[[ RECORD EXCERPTS, beginning ]]

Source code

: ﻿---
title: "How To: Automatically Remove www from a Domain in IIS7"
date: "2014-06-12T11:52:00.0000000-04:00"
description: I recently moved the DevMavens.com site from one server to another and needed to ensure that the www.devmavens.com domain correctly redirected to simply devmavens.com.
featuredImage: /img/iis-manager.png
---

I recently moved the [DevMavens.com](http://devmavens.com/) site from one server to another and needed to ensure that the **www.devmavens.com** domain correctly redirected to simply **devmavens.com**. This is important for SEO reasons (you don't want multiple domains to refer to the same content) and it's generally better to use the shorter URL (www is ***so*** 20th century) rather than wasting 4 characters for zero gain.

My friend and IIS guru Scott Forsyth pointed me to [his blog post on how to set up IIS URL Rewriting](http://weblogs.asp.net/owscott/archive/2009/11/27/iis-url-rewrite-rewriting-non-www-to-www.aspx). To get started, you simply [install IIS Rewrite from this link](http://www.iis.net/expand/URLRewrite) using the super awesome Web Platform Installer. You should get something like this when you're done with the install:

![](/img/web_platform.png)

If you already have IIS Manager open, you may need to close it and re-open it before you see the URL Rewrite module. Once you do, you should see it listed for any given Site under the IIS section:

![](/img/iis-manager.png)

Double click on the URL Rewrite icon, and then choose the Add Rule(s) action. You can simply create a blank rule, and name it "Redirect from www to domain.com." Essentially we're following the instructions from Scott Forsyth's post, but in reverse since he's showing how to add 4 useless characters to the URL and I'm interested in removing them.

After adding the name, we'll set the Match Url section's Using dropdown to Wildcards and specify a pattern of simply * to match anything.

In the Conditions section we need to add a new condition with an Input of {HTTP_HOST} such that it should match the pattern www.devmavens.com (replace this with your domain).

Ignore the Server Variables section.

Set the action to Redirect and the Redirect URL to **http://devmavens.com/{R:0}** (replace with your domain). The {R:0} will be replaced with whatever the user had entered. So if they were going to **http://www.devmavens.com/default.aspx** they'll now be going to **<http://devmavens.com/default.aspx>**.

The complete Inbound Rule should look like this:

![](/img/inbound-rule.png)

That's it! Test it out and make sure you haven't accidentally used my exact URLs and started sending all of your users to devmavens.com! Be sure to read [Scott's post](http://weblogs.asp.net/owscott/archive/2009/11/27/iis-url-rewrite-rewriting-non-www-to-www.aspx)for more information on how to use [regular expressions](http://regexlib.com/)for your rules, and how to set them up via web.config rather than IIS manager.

[[ RECORD EXCERPTS, end ]]

YOUR ASSIGNMENT ▸ Return from the data every line that holds "rather".

THE COMPLETED TASK ▸
I recently moved the [DevMavens.com](http://devmavens.com/) site from one server to another and needed to ensure that the **www.devmavens.com** domain correctly redirected to simply **devmavens.com**. This is important for SEO reasons (you don't want multiple domains to refer to the same content) and it's generally better to use the shorter URL (www is ***so*** 20th century) rather than wasting 4 characters for zero gain.
That's it! Test it out and make sure you haven't accidentally used my exact URLs and started sending all of your users to devmavens.com! Be sure to read [Scott's post](http://weblogs.asp.net/owscott/archive/2009/11/27/iis-url-rewrite-rewriting-non-www-to-www.aspx)for more information on how to use [regular expressions](http://regexlib.com/)for your rules, and how to set them up via web.config rather than IIS manager.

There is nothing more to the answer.